はじめに

大勢を前にしてスピーチやプレゼンをするときは、緊張してどうしても早口になってしまうものです。聴衆には神経質でせわしない印象を与えてしまい、話の内容も伝わりにくく、またそんな会場の雰囲気を過敏に感じ取ってますます緊張してしまう……。落ち着いて、ゆっくり話すにはどうすればいいのでしょうか。

ロミオ・ロドリゲス Jr.さんは、『メンタリズム 最強の講義』の著書を持つメンタリスト。堂々とした心理術パフォーマンスで聴衆を驚かせる、話術のスペシャリストでもあります。ロミオさんは同書で「大勢の前でも緊張せずに話す、唯一の方法」を紹介しています。早速見てみましょう。


なぜ早口になるのか?

緊張すると早口になるのは、心理学的に説明できるそうです(「不安のディスクレパンシー活性化モデル」といいます)。「2者間の会話は、2者の不安レベルのギャップによって促進される」というもので、要するに「不安が高い人と低い人」の会話は不安の度合いが同じ人たちの会話より饒舌で、早口になる、というのです。

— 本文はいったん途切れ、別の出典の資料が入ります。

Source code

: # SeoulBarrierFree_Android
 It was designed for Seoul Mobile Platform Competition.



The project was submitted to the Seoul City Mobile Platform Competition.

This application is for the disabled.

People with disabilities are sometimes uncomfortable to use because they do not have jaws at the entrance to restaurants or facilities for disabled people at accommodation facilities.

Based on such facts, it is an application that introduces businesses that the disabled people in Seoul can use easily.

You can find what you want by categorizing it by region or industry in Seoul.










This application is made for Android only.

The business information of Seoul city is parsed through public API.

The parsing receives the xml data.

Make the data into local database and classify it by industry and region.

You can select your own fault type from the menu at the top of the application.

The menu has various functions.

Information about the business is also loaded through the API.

聴衆は、どんな話が聞けるか期待したり、無関心だったりしますが、不安を感じることはありません。一方大勢の前でスピーチをする話者は、自分の話が受け入れられるかどうか不安を感じ、緊張して、早口になるのです。より多くしゃべることで不安感を埋める、という感じでしょうか。

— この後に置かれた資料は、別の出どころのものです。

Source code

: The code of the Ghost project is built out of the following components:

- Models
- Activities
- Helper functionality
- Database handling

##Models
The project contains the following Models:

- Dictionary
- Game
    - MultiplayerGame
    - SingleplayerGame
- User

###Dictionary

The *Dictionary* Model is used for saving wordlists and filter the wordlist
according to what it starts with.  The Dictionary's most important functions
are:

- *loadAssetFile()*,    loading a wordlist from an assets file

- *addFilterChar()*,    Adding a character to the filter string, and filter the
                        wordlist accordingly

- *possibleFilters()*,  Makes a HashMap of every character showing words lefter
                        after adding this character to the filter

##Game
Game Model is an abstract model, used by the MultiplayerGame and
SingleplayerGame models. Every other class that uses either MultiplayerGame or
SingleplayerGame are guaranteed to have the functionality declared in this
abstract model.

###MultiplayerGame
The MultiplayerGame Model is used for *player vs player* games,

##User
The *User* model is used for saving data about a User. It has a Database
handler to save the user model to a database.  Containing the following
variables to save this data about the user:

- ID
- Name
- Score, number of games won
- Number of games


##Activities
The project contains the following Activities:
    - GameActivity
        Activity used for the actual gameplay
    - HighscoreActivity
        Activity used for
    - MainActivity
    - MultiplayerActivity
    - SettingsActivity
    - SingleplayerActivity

緊張したときの早口を治したい人は「とにかくゆっくり話すようにする」「句読点を意識する」「口を大きく開けて話す」などの対策をとりますが、ロミオさんによれば、いずれも緊張状態では意識できないので効果はないそうです。

つまり早口にならないためには、緊張状態を取り去る以外に方法はないのです。

緊張しない唯一の方法とは?

さて、緊張しないためにはどうするか。ロミオさんが「唯一の方法」としてすすめているのが、「等身大の自分で勝負する」ことです。

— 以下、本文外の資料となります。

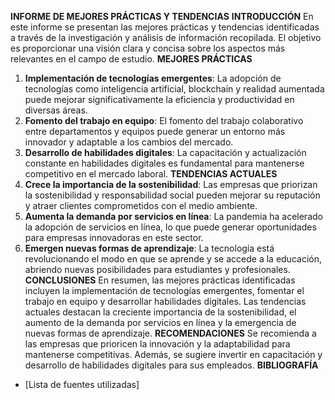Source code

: **INFORME DE MEJORES PRÁCTICAS Y TENDENCIAS**
**INTRODUCCIÓN**
En este informe se presentan las mejores prácticas y tendencias identificadas a través de la investigación y análisis de información recopilada. El objetivo es proporcionar una visión clara y concisa sobre los aspectos más relevantes en el campo de estudio.
**MEJORES PRÁCTICAS**
1. **Implementación de tecnologías emergentes**: La adopción de tecnologías como inteligencia artificial, blockchain y realidad aumentada puede mejorar significativamente la eficiencia y productividad en diversas áreas.
2. **Fomento del trabajo en equipo**: El fomento del trabajo colaborativo entre departamentos y equipos puede generar un entorno más innovador y adaptable a los cambios del mercado.
3. **Desarrollo de habilidades digitales**: La capacitación y actualización constante en habilidades digitales es fundamental para mantenerse competitivo en el mercado laboral.
**TENDENCIAS ACTUALES**
1. **Crece la importancia de la sostenibilidad**: Las empresas que priorizan la sostenibilidad y responsabilidad social pueden mejorar su reputación y atraer clientes comprometidos con el medio ambiente.
2. **Aumenta la demanda por servicios en línea**: La pandemia ha acelerado la adopción de servicios en línea, lo que puede generar oportunidades para empresas innovadoras en este sector.
3. **Emergen nuevas formas de aprendizaje**: La tecnología está revolucionando el modo en que se aprende y se accede a la educación, abriendo nuevas posibilidades para estudiantes y profesionales.
**CONCLUSIONES**
En resumen, las mejores prácticas identificadas incluyen la implementación de tecnologías emergentes, fomentar el trabajo en equipo y desarrollar habilidades digitales. Las tendencias actuales destacan la creciente importancia de la sostenibilidad, el aumento de la demanda por servicios en línea y la emergencia de nuevas formas de aprendizaje.
**RECOMENDACIONES**
Se recomienda a las empresas que prioricen la innovación y la adaptabilidad para mantenerse competitivas. Además, se sugiere invertir en capacitación y desarrollo de habilidades digitales para sus empleados.
**BIBLIOGRAFÍA**
* [Lista de fuentes utilizadas]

きっとあなたにも緊張をする場面が何度もあったと思います。そのときのことをよく思い出してほしいのですが、きっと自分の実力以上のことをやろうとしていたはずです。緊張は、自分の器を無理に超えようとしたときに起こります。ですから、飾らずに今の「自分のまま」で勝負しましょう。それが唯一、緊張をしない方法なのです(140ページ)。

ロミオさんも、メンタリズムのステージではとにかく「自然体」でパフォーマンスをします。弟子たちにも「そのままの自分の言葉を話せ」「カッコつけるな」と教えているそうです。「できると思われたい」「ウケたい」などの邪念を捨て、「ありのままで」勝負する。そんな思い切りが必要なのですね。